Francis Lucille: In quanto entità separata, in quanto uomo o donna, in quanto corpo mentale, noi non viviamo. Noi siamo vissuti dalla vita. Noi siamo degli strumenti della vita.

Quando una persona che noi amiamo è appena morta e siamo davanti alle sue spoglie, ci balza agli occhi che l’essere che noi amiamo non è più qui. Qualcosa ha lasciato questo corpo, si è spogliato di questo corpo. La vita non è né il corpo, né il mentale. Corpo e mentale sono il costume primordiale che la vita svolge. Il primo ruolo che svolgiamo è quello di essere umano.

La nostra natura stratificata non è quella di essere un essere umano: è la coscienza.

In seno al ruolo d’essere umano che svolgiamo esistono delle suddivisioni. Parlavi del ruolo di sposo, di padre e di madre, d’individuo esercente un mestiere. Se ci identifichiamo all’uomo, alla donna, all’essere umano, questa identificazione si prolunga in ognuno dei ruoli che svolgiamo. Ne risulta una compartizione della nostra vita.

Prendiamo spesso troppo seriamente ciascuno dei ruoli che la vita ci attribuisce. Questo porta una forma di rigidità e di sofferenza. Per esempio, ciò ci impedisce d’essere l’amico dei nostri bambini, poiché siamo il responsabile, colui che veglia che non ci si scosti dal giusto cammino, pronti a firmare il ruolo del punitore.

La tradizione del teatro dell’India, il Katakali, è considerata come una via verso il risveglio spirituale. Il perfetto attore è colui che si è spogliato della sua primaria identificazione, quella dell’essere umano. Non identificandosi a nulla, è libero di identificarsi a tutto. Se non sono identificato a nulla, divento infinitamente flessibile e questa flessibilità mi permette, quando la situazione lo esige, di passare immediatamente dal ruolo dell’amico a quello del padre.

Nelle circostanze della vita, ricordarsi che siamo la coscienza universale e null’altro genera questa flessibilità. Nello stesso tempo, dimentico tutto il tempo… Il solo fatto di occuparsene è già la via verso la soluzione. Ho potuto constatare, da solo, l’apparizione di questa flessibilità nelle mie relazioni con gli altri. Se non siamo nulla, possiamo essere tutto. Occorre essere nulla in modo che possiamo essere tutto. In questa fluidità, occupiamo tutto lo spazio che ci è offerto, ma senza ingombrarlo, come farebbe un gas in una stanza.

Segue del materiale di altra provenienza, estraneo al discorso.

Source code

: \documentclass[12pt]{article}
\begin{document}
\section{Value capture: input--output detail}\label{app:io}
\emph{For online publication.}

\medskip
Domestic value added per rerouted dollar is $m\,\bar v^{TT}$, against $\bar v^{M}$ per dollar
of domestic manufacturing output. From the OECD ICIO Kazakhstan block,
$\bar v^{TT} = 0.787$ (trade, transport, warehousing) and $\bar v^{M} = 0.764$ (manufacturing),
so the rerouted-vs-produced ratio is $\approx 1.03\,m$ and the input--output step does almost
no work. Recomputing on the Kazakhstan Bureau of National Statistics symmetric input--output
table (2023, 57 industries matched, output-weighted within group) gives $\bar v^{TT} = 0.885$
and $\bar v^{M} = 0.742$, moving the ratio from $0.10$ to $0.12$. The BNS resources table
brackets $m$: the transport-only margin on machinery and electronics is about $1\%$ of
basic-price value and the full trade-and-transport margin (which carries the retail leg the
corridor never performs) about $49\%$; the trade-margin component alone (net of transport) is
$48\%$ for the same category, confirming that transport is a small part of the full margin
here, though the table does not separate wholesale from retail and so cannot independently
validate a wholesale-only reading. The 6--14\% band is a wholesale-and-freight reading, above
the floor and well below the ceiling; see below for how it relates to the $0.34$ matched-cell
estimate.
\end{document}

Ho l’impressione che la vita si svolga come un processo binario. Sono preso dai ruoli che la vita mi attribuisce e, improvvisamente, qualcosa si risveglia in me, una sensazione, un sentimento. Gli scopi della vita ordinaria si cancellano e lo scopo diviene di dimorare con ciò che è presente. Ho l’impressione che allora non sono più svolto, ma che, al contrario, ho un ruolo da svolgere, attivo e non più passivo come in precedenza.

D.: Puoi essere più esplicito quando parli di dimorare con?

F.L.: Percepisco una sensazione più piena di me stesso e la mia attenzione è sopra. Mi sento vivo, animato da una vita che, nel mio stato abituale, non risento ed ho il desiderio di conservare la mia attenzione sopra, in quanto, se la lascio evadere, è come se questa vita scappasse. E questa attenzione mi nutre, come se mi scoprissi assetato e che potessi soddisfare la mia sete.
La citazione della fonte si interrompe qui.